DBT is fundamentally abusive and degrading of those subjected to it. As said above it is dog training survivors of trauma/oppression/abuse/adversity to put up and shut.
It is a technology of ‘helping’ that trains participants to internalise a self scanning/monitoring system of thought and behaviour control. It keeps people the fuck away from any kind of service they are seen as a burden on. It tells women and girls that they need to ‘take responsibility’ for their own distress, despite not having caused it themselves. It instils in them the core belief that asking for help is wrong and that they must always live in some bizarrely ‘regulated’ emotional state.
Not since Freud threw survivors under the bus to avoid the wrath of polite society’s rage at having the sexual abuse of their daughters exposed has anyone done as much to silence survivors.

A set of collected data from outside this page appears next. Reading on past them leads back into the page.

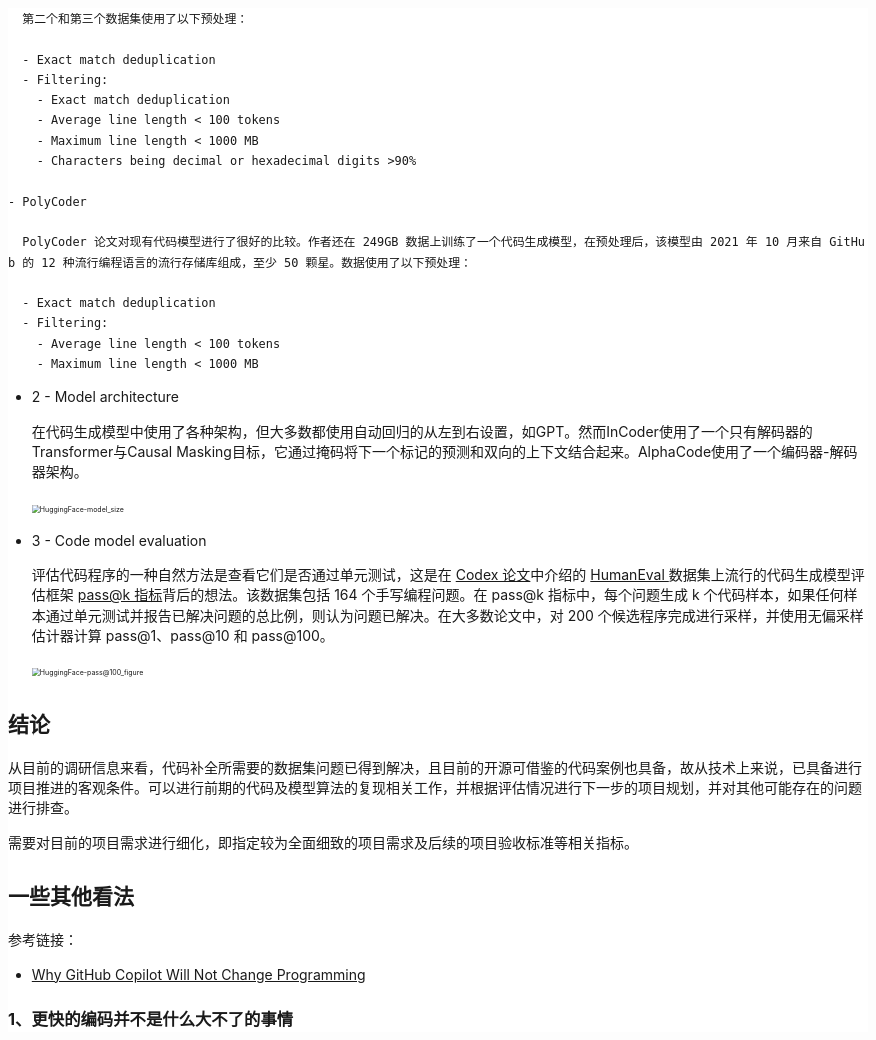       第二个和第三个数据集使用了以下预处理：

      - Exact match deduplication
      - Filtering:
        - Exact match deduplication
        - Average line length < 100 tokens
        - Maximum line length < 1000 MB
        - Characters being decimal or hexadecimal digits >90%

    - PolyCoder

      PolyCoder 论文对现有代码模型进行了很好的比较。作者还在 249GB 数据上训练了一个代码生成模型，在预处理后，该模型由 2021 年 10 月来自 GitHub 的 12 种流行编程语言的流行存储库组成，至少 50 颗星。数据使用了以下预处理：

      - Exact match deduplication
      - Filtering:
        - Average line length < 100 tokens
        - Maximum line length < 1000 MB

      

  - 2 - Model architecture

    在代码生成模型中使用了各种架构，但大多数都使用自动回归的从左到右设置，如GPT。然而InCoder使用了一个只有解码器的Transformer与Causal Masking目标，它通过掩码将下一个标记的预测和双向的上下文结合起来。AlphaCode使用了一个编码器-解码器架构。

    <img src="../imgs/HuggingFace-model_size.png" alt="HuggingFace-model_size" style="zoom:50%;" />

    

  - 3 - Code model evaluation

    评估代码程序的一种自然方法是查看它们是否通过单元测试，这是在 [Codex 论文](https://arxiv.org/abs/2107.03374)中介绍的 [HumanEval ](https://huggingface.co/datasets/openai_humaneval)数据集上流行的代码生成模型评估框架 [pass@k 指标](https://huggingface.co/spaces/evaluate-metric/code_eval)背后的想法。该数据集包括 164 个手写编程问题。在 pass@k 指标中，每个问题生成 k 个代码样本，如果任何样本通过单元测试并报告已解决问题的总比例，则认为问题已解决。在大多数论文中，对 200 个候选程序完成进行采样，并使用无偏采样估计器计算 pass@1、pass@10 和 pass@100。

    <img src="../imgs/HuggingFace-pass@100_figure.png" alt="HuggingFace-pass@100_figure" style="zoom:50%;" />

    

## **结论**

从目前的调研信息来看，代码补全所需要的数据集问题已得到解决，且目前的开源可借鉴的代码案例也具备，故从技术上来说，已具备进行项目推进的客观条件。可以进行前期的代码及模型算法的复现相关工作，并根据评估情况进行下一步的项目规划，并对其他可能存在的问题进行排查。

需要对目前的项目需求进行细化，即指定较为全面细致的项目需求及后续的项目验收标准等相关指标。





## **一些其他看法**

参考链接：

- [Why GitHub Copilot Will Not Change Programming](https://betterprogramming.pub/why-github-copilot-will-not-change-programming-1bef41f35f6d)

### 1、更快的编码并不是什么大不了的事情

Linehan is almost universally loathed and/or mocked by the survivor community and with good reason.
The fact that she is from the Clin Psych stable, is to its shame.
Rufus May, commenting above, has earned the title of wounded healer, if indeed he chooses to take it on. Because he is a fellow traveller, an equal and a survivor. He challenges the abuse of power that resides at the core of psychiatry and pervades much of psychology too.
Linehan is the ultimate uncle Tom, if you are to believe her story. I and many others don’t.
As someone commented to me recently, there is no way she is a survivor of abuse, having created the horror of silencing and minimisation that is DBT.
What actually is rumoured to have happened is that she was threatened with having her history exposed and so decided to get a jump start by ‘coming out’ herself.
Whatever happened, please don’t insult the survivor community by including her in its ranks.
A Very interesting article. a contentious subject indeed! I myself come from a two point perspective.Firstly, I am a service user. I have serious mental illness.Secondly, I am also a qualified mental health nurse. hen I applied for my nurse training at interview I decided to disclose my history, fearful that they may not let me in. The answer at the time surprised me, They told me that they actively encourage people with mental health histories into the profession, as they usually possess the insight, compassion and empathy to nurse effectively and humanely. Conversely, my personal prediction towards honesty, has placed me in various uncomfortable situations. The stigma associated with mental health conditions is horrendous. You are always under threat of even dangerous ideas and prejudices when you disclose. Unfortunately, the media has done nothing to discourage such psychological bias. I am very wary now about self disclosure. I will say It can be an extremely helpful therapeutic tool , for many patients. But I would suggest it should only be used in very particular circumstances. I am such an honest person that I would love to tell everyone and really I shouldnt have a care, unfortunately, and its not their fault, people are people.